WHAT THIS TASK INVOLVES: Please say how many lines in the records below contain the word "using". Give the number and nothing more.

RAW DATA:
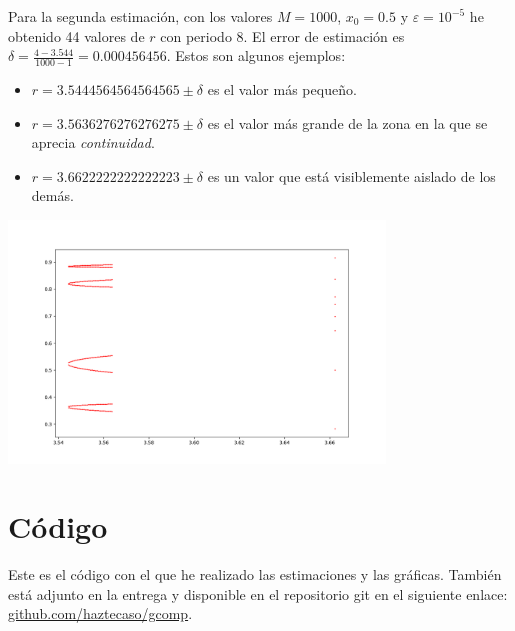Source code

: \documentclass[10pt, spanish]{article}
\theoremstyle{definition}
\theoremstyle{break}
\begin{document}
Para la segunda estimación, con los valores $M=1000$, $x_0=0.5$ y
$\varepsilon=10^{-5}$ he obtenido 44 valores de $r$ con periodo $8$. El error de
estimación es $\delta = \frac{4-3.544}{1000-1}=0.000456456$. Estos son
algunos ejemplos:
\begin{itemize}
    \item $r = 3.5444564564564565\pm \delta$ es el valor más pequeño.
    \item $r= 3.5636276276276275\pm\delta$ es el valor más grande de la zona en
        la que se aprecia \textit{continuidad}.
    \item $r=3.6622222222222223\pm\delta$ es un valor que está
        visiblemente aislado de los demás.
\end{itemize}

\begin{center}
\includegraphics[width=10cm]{plot02}
\end{center}

\section{Código}

Este es el código con el que he realizado las estimaciones y las gráficas.
También está adjunto en la entrega y disponible en el repositorio git en el
siguiente enlace: \href{https://www.github.com/haztecaso/gcomp}{github.com/haztecaso/gcomp}.

% 

\end{document}
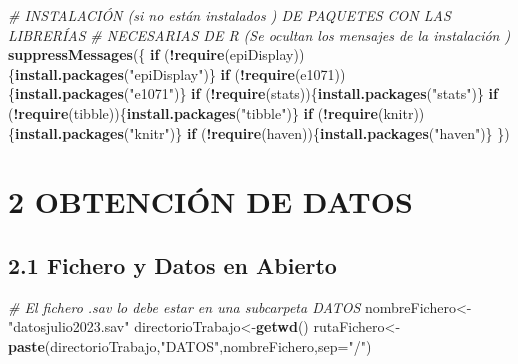 \documentclass[
  12 pt,
  a4paper,
]{article}
\newenvironment{Shaded}{\begin{snugshade}}{\end{snugshade}}
\newcommand{\AttributeTok}[1]{\textcolor[rgb]{0.13,0.29,0.53}{#1}}
\newcommand{\CommentTok}[1]{\textcolor[rgb]{0.56,0.35,0.01}{\textit{#1}}}
\newcommand{\ControlFlowTok}[1]{\textcolor[rgb]{0.13,0.29,0.53}{\textbf{#1}}}
\newcommand{\FunctionTok}[1]{\textcolor[rgb]{0.13,0.29,0.53}{\textbf{#1}}}
\newcommand{\NormalTok}[1]{#1}
\newcommand{\OtherTok}[1]{\textcolor[rgb]{0.56,0.35,0.01}{#1}}
\newcommand{\SpecialCharTok}[1]{\textcolor[rgb]{0.81,0.36,0.00}{\textbf{#1}}}
\newcommand{\StringTok}[1]{\textcolor[rgb]{0.31,0.60,0.02}{#1}}
\begin{document}
\begin{Shaded}
\begin{Highlighting}[]
\CommentTok{\# INSTALACIÓN (si no están instalados ) DE PAQUETES CON LAS LIBRERÍAS }
\CommentTok{\# NECESARIAS DE R (Se ocultan los mensajes de la instalación )}
\FunctionTok{suppressMessages}\NormalTok{(\{}
\ControlFlowTok{if}\NormalTok{ (}\SpecialCharTok{!}\FunctionTok{require}\NormalTok{(epiDisplay))\{}\FunctionTok{install.packages}\NormalTok{(}\StringTok{"epiDisplay"}\NormalTok{)\}}
\ControlFlowTok{if}\NormalTok{ (}\SpecialCharTok{!}\FunctionTok{require}\NormalTok{(e1071))\{}\FunctionTok{install.packages}\NormalTok{(}\StringTok{"e1071"}\NormalTok{)\}}
\ControlFlowTok{if}\NormalTok{ (}\SpecialCharTok{!}\FunctionTok{require}\NormalTok{(stats))\{}\FunctionTok{install.packages}\NormalTok{(}\StringTok{"stats"}\NormalTok{)\}}
\ControlFlowTok{if}\NormalTok{ (}\SpecialCharTok{!}\FunctionTok{require}\NormalTok{(tibble))\{}\FunctionTok{install.packages}\NormalTok{(}\StringTok{"tibble"}\NormalTok{)\}}
\ControlFlowTok{if}\NormalTok{ (}\SpecialCharTok{!}\FunctionTok{require}\NormalTok{(knitr))\{}\FunctionTok{install.packages}\NormalTok{(}\StringTok{"knitr"}\NormalTok{)\}}
\ControlFlowTok{if}\NormalTok{ (}\SpecialCharTok{!}\FunctionTok{require}\NormalTok{(haven))\{}\FunctionTok{install.packages}\NormalTok{(}\StringTok{"haven"}\NormalTok{)\}}
\NormalTok{\})}
\end{Highlighting}
\end{Shaded}

\newpage

\hypertarget{obtenciuxf3n-de-datos}{%
\section{2 OBTENCIÓN DE DATOS}\label{obtenciuxf3n-de-datos}}

\hypertarget{fichero-y-datos-en-abierto}{%
\subsection{2.1 Fichero y Datos en
Abierto}\label{fichero-y-datos-en-abierto}}

\begin{Shaded}
\begin{Highlighting}[]
\CommentTok{\# El fichero .sav lo debe estar en una subcarpeta DATOS}
\NormalTok{nombreFichero}\OtherTok{\textless{}{-}}\StringTok{"datosjulio2023.sav"}
\NormalTok{directorioTrabajo}\OtherTok{\textless{}{-}}\FunctionTok{getwd}\NormalTok{()}
\NormalTok{rutaFichero}\OtherTok{\textless{}{-}}\FunctionTok{paste}\NormalTok{(directorioTrabajo,}\StringTok{"DATOS"}\NormalTok{,nombreFichero,}\AttributeTok{sep=}\StringTok{"/"}\NormalTok{)}
\end{Highlighting}
\end{Shaded}
\end{document}
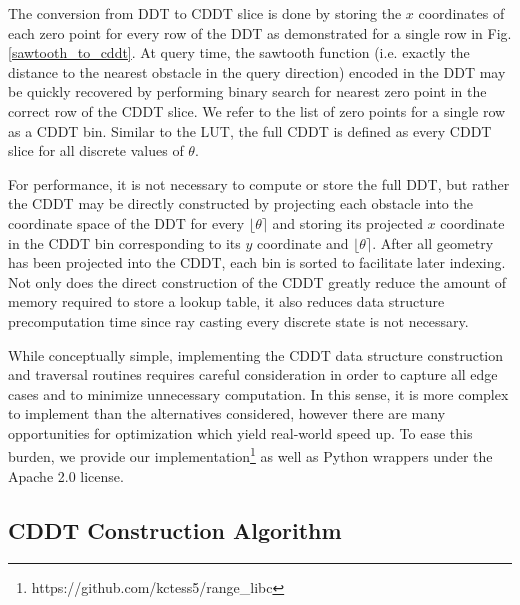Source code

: \documentclass[letterpaper, 10 pt, conference]{ieeeconf}  %
\begin{document}

The conversion from DDT to CDDT slice is done by storing the $x$ coordinates of each zero point for every row of the DDT as demonstrated for a single row in Fig. \ref{sawtooth_to_cddt}. At query time, the sawtooth function (i.e. exactly the distance to the nearest obstacle in the query direction) encoded in the DDT may be quickly recovered by performing binary search for nearest zero point in the correct row of the CDDT slice. We refer to the list of zero points for a single row as a CDDT bin. Similar to the LUT, the full CDDT is defined as every CDDT slice for all discrete values of $\theta$.

For performance, it is not necessary to compute or store the full DDT, but rather the CDDT may be directly constructed by projecting each obstacle into the coordinate space of the DDT for every $\lfloor\theta\rceil$ and storing its projected $x$ coordinate in the CDDT bin corresponding to its $y$ coordinate and $\lfloor\theta\rceil$. After all geometry has been projected into the CDDT, each bin is sorted to facilitate later indexing. Not only does the direct construction of the CDDT greatly reduce the amount of memory required to store a lookup table, it also reduces data structure precomputation time since ray casting every discrete state is not necessary.

While conceptually simple, implementing the CDDT data structure construction and traversal routines requires careful consideration in order to capture all edge cases and to minimize unnecessary computation. In this sense, it is more complex to implement than the alternatives considered, however there are many opportunities for optimization which yield real-world speed up. To ease this burden, we provide our implementation\footnote{https://github.com/kctess5/range\_libc} as well as Python wrappers under the Apache 2.0 license.

\subsection{CDDT Construction Algorithm}
\end{document}
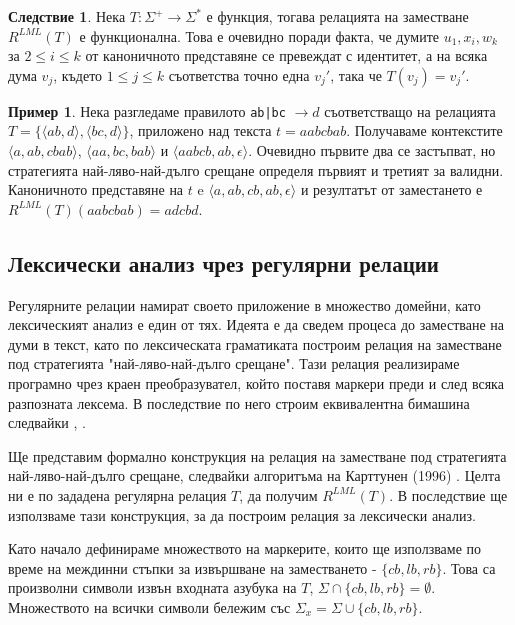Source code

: \documentclass[12pt, oneside]{article}
\theoremstyle{definition}
\newtheorem{example}{Пример}[section]
\newtheorem{corollary}{Следствие}[section]
\begin{document}
\begin{corollary}
	Нека \( T: \Sigma^+ \to \Sigma^* \) е функция, тогава релацията на заместване \( R^{LML}(T) \) е функционална. Това е очевидно поради факта, че думите \(u_1, x_i, w_k \) за \( 2 \le i \le k \) от каноничното представяне се превеждат с идентитет, а на всяка дума \( v_j \), където \( 1 \le j \le k \) съответства точно една \( v_j' \), така че \( T(v_j) = v_j' \).
\end{corollary}

\begin{example}
	Нека разгледаме правилото \verb/ab|bc/ \( \to d \) съответстващо на релацията \(T = \{ \langle ab,d \rangle, \langle bc, d \rangle \} \), приложено над текста \( t = aabcbab \). Получаваме контекстите \( \langle a, ab, cbab \rangle \), \( \langle aa, bc, bab \rangle \) и \( \langle aabcb, ab, \epsilon \rangle \). Очевидно първите два се застъпват, но стратегията най-ляво-най-дълго срещане определя първият и третият за валидни. Каноничното представяне на \(t \) e \( \langle a, ab, cb, ab, \epsilon  \rangle \) и резултатът от заместането е \( R^{LML}(T)(aabcbab) = adcbd \).
\end{example}

\pagebreak
\subsection{Лексически анализ чрез регулярни релации}
\label{sec:LexARegRel}
Регулярните релации намират своето приложение в множество домейни, като лексическият анализ е един от тях. Идеята е да сведем процеса до заместване на думи в текст, като по лексическата граматиката построим релация на заместване под стратегията "най-ляво-най-дълго срещане". Тази релация реализираме програмно чрез краен преобразувател, който поставя маркери преди и след всяка разпозната лексема. В последствие по него строим еквивалентна бимашина следвайки \cite{GerdjikovEtAl:2017}, \cite{Mihov:2018-2}.

Ще представим формално конструкция на релация на заместване под стратегията най-ляво-най-дълго срещане, следвайки алгоритъма на Карттунен (1996) \cite{Karttunen:96}. Целта ни е по зададена регулярна релация \(T\), да получим \( R^{LML}(T) \). В последствие ще използваме тази конструкция, за да построим релация за лексически анализ.

Като начало дефинираме множеството на маркерите, които ще използваме по време на междинни стъпки за извършване на заместването - \( \{ cb, lb, rb \} \). Това са произволни символи извън входната азубука на \(T\), \( \Sigma \cap \{ cb, lb, rb \} = \emptyset \). Множеството на всички символи бележим със \( \Sigma_x = \Sigma \cup \{ cb, lb, rb \} \). 
\end{document}
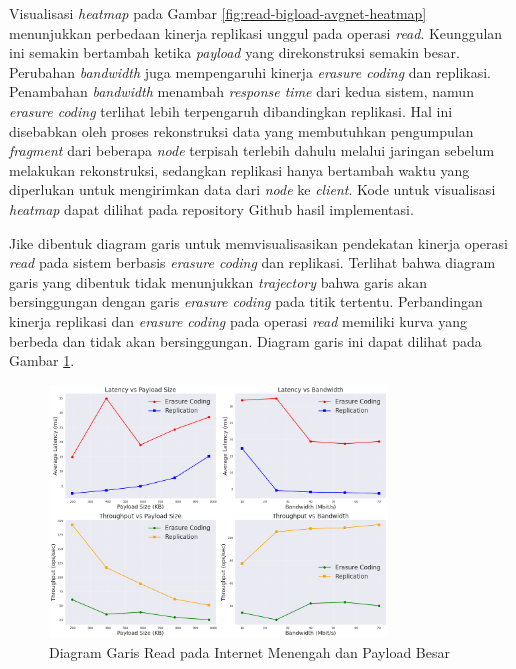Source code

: \begin{enumerate}
	      Visualisasi \textit{heatmap} pada Gambar \ref{fig:read-bigload-avgnet-heatmap} menunjukkan perbedaan kinerja replikasi unggul pada operasi \textit{read}. Keunggulan ini semakin bertambah ketika \textit{payload} yang direkonstruksi semakin besar. Perubahan \textit{bandwidth} juga mempengaruhi kinerja \textit{erasure coding} dan replikasi. Penambahan \textit{bandwidth} menambah \textit{response time} dari kedua sistem, namun \textit{erasure coding} terlihat lebih terpengaruh dibandingkan replikasi. Hal ini disebabkan oleh proses rekonstruksi data yang membutuhkan pengumpulan \textit{fragment} dari beberapa \textit{node} terpisah terlebih dahulu melalui jaringan sebelum melakukan rekonstruksi, sedangkan replikasi hanya bertambah waktu yang diperlukan untuk mengirimkan data dari \textit{node} ke \textit{client}. Kode untuk visualisasi \textit{heatmap} dapat dilihat pada repository Github hasil implementasi.

	      Jike dibentuk diagram garis untuk memvisualisasikan pendekatan kinerja operasi \textit{read} pada sistem berbasis \textit{erasure coding} dan replikasi. Terlihat bahwa diagram garis yang dibentuk tidak menunjukkan \textit{trajectory} bahwa garis akan bersinggungan dengan garis \textit{erasure coding} pada titik tertentu. Perbandingan kinerja replikasi dan \textit{erasure coding} pada operasi \textit{read} memiliki kurva yang berbeda dan tidak akan bersinggungan. Diagram garis ini dapat dilihat pada Gambar \ref{fig:read-bigload-avgnet-line}.

	      \begin{figure}[ht]
		      \centering
		      \includegraphics[width=0.8\textwidth]{resources/chapter-4/read_bigload_avgnet_line.png}

		      \caption{Diagram Garis Read pada Internet Menengah dan Payload Besar}
		      \label{fig:read-bigload-avgnet-line}
	      \end{figure}


\end{enumerate}
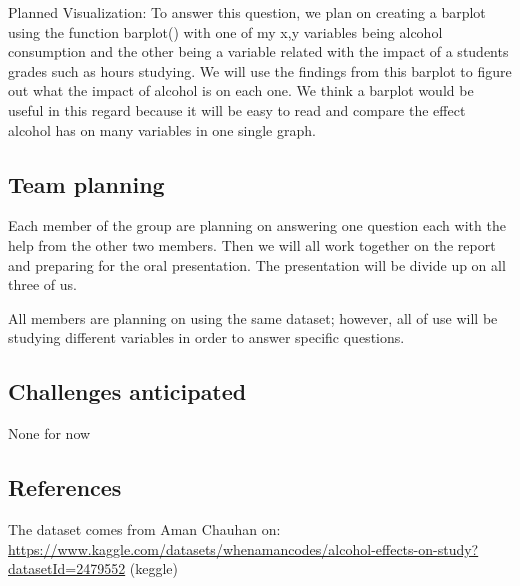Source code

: \documentclass[
]{article}
\begin{document}
Planned Visualization: To answer this question, we plan on creating a
barplot using the function barplot() with one of my x,y variables being
alcohol consumption and the other being a variable related with the
impact of a students grades such as hours studying. We will use the
findings from this barplot to figure out what the impact of alcohol is
on each one. We think a barplot would be useful in this regard because
it will be easy to read and compare the effect alcohol has on many
variables in one single graph.

\hypertarget{team-planning}{%
\subsection{Team planning}\label{team-planning}}

Each member of the group are planning on answering one question each
with the help from the other two members. Then we will all work together
on the report and preparing for the oral presentation. The presentation
will be divide up on all three of us.

All members are planning on using the same dataset; however, all of use
will be studying different variables in order to answer specific
questions.

\hypertarget{challenges-anticipated}{%
\subsection{Challenges anticipated}\label{challenges-anticipated}}

None for now

\hypertarget{references}{%
\subsection{References}\label{references}}

The dataset comes from Aman Chauhan on:
\url{https://www.kaggle.com/datasets/whenamancodes/alcohol-effects-on-study?datasetId=2479552}
(keggle)
\end{document}
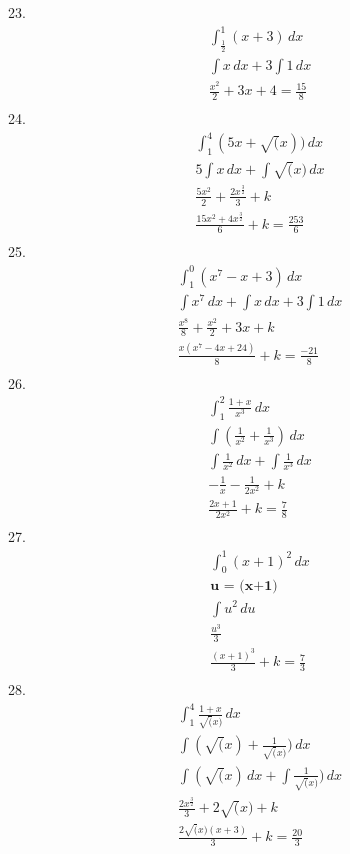 \documentclass{article}
\begin{document}
23.
\begin{gather*}
    \int_{\frac{1}{2}}^{1} (x+3)\, dx
\\
    \int x\, dx + 3\int 1\, dx
\\
    \frac{x^2}{2} + 3x + 4 = \frac{15}{8}
\\
\end{gather*}
24.
\begin{gather*}
    \int_{1}^{4} (5x + \sqrt(x))\, dx
\\
    5\int x\, dx + \int \sqrt(x)\, dx
\\
    \frac{5x^2}{2} + \frac{2x^{\frac{3}{2}}}{3} + k
\\
    \frac{15x^2 + 4x^{\frac{3}{2}}}{6} + k = \frac{253}{6}
\\
\end{gather*}
25.
\begin{gather*}
    \int_{1}^{0} (x^7 - x+3)\, dx
\\
    \int x^7\, dx + \int x\, dx + 3\int 1\,dx
\\
    \frac{x^8}{8} + \frac{x^2}{2} + 3x + k
\\
    \frac{x(x^7 - 4x + 24)}{8} + k = \frac{-21}{8}
\\
\end{gather*}
26.
\begin{gather*}
    \int_{1}^{2} \frac{1+x}{x^3}\, dx
\\
    \int ( \frac{1}{x^2} + \frac{1}{x^3} )\, dx
\\
    \int \frac{1}{x^2}\, dx + \int \frac{1}{x^3}\, dx
\\
    -\frac{1}{x} - \frac{1}{2x^2} + k
\\
    \frac {2x + 1}{2x^2} + k = \frac{7}{8}
\\
\end{gather*}
27.
\begin{gather*}
    \int_{0}^{1} (x+1)^2\, dx
\\
    \textbf{u = (x+1)}
\\
    \int u^2\, du
\\
    \frac {u^3}{3}
\\
    \frac {(x + 1)^3}{3} + k = \frac{7}{3}
\\
\end{gather*}
28.
\begin{gather*}
    \int_{1}^{4} \frac{1 + x}{\sqrt(x)}\, dx
\\
    \int (\sqrt(x) + \frac{1}{\sqrt(x)})\,dx
\\
    \int (\sqrt(x)\, dx + \int \frac{1}{\sqrt(x)})\,dx
\\
    \frac{2x^{\frac{3}{2}}}{3} + 2\sqrt(x) + k
\\
    \frac{2\sqrt(x) (x+3)}{3} + k = \frac{20}{3}
\\
\end{gather*}
\end{document}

ANSWER FOR THIS EXERCISE: 2